-------- Dataset --------

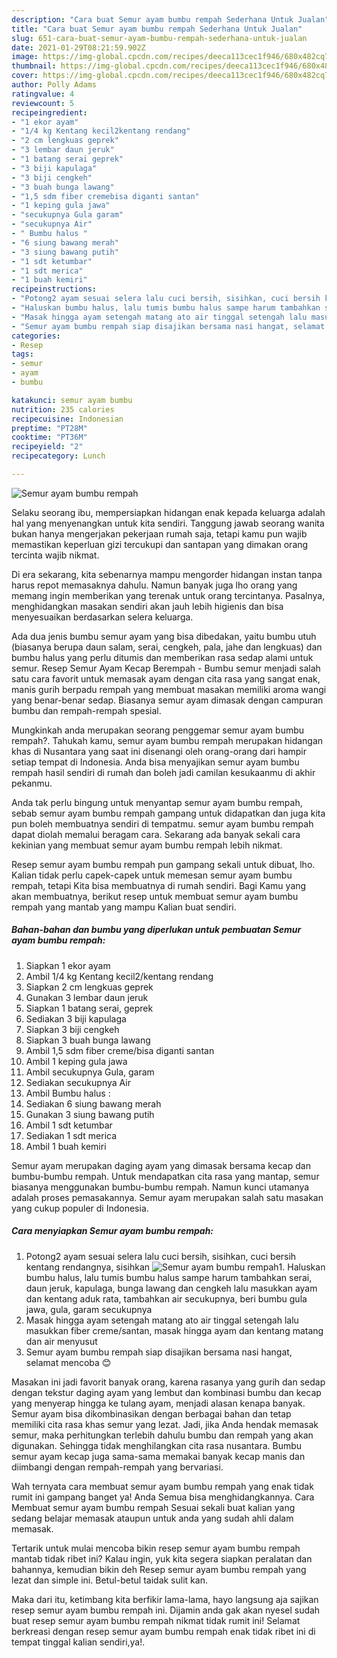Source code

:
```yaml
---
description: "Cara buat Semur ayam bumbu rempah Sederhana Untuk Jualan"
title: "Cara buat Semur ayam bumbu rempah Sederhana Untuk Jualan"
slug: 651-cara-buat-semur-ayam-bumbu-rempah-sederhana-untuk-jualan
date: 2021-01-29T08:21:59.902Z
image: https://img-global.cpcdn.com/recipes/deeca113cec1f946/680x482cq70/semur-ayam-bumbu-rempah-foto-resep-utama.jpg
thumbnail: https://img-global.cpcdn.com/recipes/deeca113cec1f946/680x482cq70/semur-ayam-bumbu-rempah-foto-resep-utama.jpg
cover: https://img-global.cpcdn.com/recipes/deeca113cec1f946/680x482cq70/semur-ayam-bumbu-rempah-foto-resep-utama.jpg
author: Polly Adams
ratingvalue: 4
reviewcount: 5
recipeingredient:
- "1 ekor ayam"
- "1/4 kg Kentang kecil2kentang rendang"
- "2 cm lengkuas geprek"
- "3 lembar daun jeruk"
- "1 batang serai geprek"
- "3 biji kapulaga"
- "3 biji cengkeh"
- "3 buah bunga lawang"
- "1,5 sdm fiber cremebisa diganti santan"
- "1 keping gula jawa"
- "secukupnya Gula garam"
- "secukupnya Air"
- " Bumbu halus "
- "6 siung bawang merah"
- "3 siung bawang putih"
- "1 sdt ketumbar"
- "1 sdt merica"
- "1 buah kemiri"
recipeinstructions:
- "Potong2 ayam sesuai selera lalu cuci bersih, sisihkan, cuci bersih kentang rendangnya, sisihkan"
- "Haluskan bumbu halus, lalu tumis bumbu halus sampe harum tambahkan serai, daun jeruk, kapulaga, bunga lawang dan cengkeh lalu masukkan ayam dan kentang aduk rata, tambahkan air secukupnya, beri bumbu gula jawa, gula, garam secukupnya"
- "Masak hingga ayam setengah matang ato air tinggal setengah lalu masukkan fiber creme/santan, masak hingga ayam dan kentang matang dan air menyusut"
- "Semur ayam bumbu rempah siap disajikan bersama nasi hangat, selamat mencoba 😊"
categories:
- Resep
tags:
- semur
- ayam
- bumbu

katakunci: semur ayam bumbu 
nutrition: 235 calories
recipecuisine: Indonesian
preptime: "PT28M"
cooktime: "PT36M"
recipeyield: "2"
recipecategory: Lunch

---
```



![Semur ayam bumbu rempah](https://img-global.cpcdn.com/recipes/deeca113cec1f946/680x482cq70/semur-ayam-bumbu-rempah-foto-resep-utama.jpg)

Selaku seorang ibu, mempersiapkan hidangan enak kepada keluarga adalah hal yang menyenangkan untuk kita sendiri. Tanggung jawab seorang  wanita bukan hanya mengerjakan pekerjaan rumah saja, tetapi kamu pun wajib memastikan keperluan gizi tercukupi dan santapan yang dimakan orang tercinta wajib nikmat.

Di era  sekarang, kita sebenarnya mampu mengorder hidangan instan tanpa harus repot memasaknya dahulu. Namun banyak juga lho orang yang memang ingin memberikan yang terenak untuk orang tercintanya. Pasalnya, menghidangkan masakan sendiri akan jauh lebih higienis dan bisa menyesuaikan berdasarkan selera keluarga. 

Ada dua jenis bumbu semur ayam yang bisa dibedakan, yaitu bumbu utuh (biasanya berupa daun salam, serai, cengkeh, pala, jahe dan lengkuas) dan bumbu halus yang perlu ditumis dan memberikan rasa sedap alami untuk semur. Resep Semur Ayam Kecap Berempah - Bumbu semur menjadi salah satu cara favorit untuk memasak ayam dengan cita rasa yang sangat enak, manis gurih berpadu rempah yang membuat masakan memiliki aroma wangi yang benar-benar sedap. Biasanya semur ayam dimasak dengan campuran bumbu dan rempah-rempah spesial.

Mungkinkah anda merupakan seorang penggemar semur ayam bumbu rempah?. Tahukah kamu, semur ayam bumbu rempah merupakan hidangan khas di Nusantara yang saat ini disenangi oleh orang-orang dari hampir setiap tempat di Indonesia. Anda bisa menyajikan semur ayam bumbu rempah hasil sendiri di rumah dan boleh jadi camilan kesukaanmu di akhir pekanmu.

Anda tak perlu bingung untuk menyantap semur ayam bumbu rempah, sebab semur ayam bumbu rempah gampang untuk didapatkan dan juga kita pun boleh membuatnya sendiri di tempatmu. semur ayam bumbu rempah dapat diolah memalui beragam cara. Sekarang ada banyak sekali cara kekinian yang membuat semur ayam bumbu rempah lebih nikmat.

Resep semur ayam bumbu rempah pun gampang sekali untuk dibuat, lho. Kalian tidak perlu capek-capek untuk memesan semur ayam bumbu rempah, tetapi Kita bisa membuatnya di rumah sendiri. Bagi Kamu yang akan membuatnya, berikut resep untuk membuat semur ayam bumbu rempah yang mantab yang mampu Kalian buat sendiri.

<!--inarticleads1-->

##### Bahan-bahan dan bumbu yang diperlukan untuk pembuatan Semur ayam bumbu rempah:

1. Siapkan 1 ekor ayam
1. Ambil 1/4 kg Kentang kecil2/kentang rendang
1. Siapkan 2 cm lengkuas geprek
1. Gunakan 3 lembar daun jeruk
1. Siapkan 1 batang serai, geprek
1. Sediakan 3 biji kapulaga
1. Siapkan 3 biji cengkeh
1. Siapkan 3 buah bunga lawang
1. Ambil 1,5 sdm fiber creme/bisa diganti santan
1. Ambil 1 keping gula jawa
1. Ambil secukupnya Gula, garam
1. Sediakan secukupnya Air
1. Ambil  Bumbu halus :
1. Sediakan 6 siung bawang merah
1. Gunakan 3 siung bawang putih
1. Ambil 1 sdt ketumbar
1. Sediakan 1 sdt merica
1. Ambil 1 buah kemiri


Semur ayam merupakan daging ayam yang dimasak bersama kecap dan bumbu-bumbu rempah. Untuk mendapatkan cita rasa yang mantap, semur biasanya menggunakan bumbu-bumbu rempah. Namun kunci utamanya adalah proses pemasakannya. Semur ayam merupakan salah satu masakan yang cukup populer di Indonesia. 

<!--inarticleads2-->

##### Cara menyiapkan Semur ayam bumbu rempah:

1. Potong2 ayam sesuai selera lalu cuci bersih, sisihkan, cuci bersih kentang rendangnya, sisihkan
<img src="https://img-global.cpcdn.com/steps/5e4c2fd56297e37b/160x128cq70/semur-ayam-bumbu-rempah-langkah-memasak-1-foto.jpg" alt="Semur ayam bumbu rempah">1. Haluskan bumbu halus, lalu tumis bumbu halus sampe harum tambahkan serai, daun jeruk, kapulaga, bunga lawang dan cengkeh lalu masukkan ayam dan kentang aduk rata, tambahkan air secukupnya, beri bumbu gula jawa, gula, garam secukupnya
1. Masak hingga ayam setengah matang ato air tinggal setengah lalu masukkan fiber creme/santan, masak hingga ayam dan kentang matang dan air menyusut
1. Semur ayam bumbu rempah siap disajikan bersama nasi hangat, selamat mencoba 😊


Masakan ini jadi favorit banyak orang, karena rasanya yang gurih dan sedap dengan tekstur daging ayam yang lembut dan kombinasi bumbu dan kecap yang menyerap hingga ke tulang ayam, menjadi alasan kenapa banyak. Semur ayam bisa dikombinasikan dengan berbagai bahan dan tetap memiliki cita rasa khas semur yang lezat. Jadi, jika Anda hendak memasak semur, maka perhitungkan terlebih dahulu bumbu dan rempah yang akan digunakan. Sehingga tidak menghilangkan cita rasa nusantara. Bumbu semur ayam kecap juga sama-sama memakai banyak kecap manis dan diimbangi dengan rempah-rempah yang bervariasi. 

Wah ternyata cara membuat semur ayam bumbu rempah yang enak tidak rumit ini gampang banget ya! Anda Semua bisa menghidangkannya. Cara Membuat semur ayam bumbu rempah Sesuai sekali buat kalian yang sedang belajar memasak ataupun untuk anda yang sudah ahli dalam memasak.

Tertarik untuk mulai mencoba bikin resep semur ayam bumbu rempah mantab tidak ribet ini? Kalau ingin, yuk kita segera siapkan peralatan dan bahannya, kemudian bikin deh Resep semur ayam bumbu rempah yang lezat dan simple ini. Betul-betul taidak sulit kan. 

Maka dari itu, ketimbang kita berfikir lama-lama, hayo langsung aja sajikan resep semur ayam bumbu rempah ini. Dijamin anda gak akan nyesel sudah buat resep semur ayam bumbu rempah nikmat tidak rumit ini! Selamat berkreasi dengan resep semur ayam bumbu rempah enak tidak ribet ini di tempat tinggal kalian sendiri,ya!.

--------
-------- Dataset --------

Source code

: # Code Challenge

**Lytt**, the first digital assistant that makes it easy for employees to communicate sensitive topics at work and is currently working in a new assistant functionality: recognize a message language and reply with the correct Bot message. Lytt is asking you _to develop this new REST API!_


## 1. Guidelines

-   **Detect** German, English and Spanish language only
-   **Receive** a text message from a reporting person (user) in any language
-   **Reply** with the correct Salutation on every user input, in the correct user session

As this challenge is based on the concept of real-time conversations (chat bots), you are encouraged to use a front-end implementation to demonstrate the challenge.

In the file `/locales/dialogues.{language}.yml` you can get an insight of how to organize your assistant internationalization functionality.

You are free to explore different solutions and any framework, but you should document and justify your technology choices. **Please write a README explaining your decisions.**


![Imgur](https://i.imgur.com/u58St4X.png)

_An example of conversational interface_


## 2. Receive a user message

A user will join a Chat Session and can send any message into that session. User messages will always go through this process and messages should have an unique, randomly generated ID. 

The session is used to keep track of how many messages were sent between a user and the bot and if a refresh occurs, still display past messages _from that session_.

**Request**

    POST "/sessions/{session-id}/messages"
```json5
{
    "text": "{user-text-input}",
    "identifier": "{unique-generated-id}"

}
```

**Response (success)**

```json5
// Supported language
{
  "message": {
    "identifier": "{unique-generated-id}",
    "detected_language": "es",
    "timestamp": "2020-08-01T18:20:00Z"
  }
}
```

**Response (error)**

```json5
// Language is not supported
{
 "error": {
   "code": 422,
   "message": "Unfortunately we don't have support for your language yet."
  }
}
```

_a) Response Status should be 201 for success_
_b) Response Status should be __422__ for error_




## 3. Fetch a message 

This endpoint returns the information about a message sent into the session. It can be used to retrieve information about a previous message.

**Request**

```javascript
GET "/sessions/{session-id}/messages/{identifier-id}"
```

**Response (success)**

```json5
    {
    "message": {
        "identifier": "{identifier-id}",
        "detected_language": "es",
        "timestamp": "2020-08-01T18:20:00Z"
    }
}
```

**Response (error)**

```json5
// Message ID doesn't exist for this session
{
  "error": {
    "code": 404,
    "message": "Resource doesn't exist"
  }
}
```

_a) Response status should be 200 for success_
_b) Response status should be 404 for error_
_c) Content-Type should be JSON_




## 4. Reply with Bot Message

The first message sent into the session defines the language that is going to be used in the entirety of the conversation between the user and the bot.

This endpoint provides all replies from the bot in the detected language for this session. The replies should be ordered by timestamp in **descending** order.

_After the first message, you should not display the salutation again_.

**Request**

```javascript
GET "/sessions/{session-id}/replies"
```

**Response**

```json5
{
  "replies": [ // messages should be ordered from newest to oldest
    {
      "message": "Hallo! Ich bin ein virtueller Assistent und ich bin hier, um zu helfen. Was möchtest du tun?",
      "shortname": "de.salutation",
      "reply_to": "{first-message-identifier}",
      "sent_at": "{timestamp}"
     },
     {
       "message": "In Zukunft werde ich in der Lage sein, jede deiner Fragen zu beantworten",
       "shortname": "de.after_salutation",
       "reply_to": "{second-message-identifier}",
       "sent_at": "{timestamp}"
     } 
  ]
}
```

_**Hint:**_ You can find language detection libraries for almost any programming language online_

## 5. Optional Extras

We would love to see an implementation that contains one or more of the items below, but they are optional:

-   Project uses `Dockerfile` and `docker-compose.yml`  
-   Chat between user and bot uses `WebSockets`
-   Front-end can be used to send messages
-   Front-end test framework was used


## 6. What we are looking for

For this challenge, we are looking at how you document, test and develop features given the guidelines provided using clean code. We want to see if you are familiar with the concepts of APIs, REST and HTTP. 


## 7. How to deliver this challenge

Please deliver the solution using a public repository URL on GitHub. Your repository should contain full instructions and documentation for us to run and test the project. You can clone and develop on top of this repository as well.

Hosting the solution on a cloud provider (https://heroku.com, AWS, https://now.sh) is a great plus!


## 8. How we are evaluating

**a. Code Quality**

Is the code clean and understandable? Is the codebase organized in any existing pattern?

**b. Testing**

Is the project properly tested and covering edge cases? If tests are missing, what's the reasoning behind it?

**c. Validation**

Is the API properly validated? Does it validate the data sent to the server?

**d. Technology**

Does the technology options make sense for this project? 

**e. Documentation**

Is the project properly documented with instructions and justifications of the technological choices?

--------

§ **Instructions to follow**:
Show every line in the records above that contains the word "timestamp".

§ **Solution to the exercise**:
    "timestamp": "2020-08-01T18:20:00Z"
        "timestamp": "2020-08-01T18:20:00Z"
This endpoint provides all replies from the bot in the detected language for this session. The replies should be ordered by timestamp in **descending** order.
      "sent_at": "{timestamp}"
       "sent_at": "{timestamp}"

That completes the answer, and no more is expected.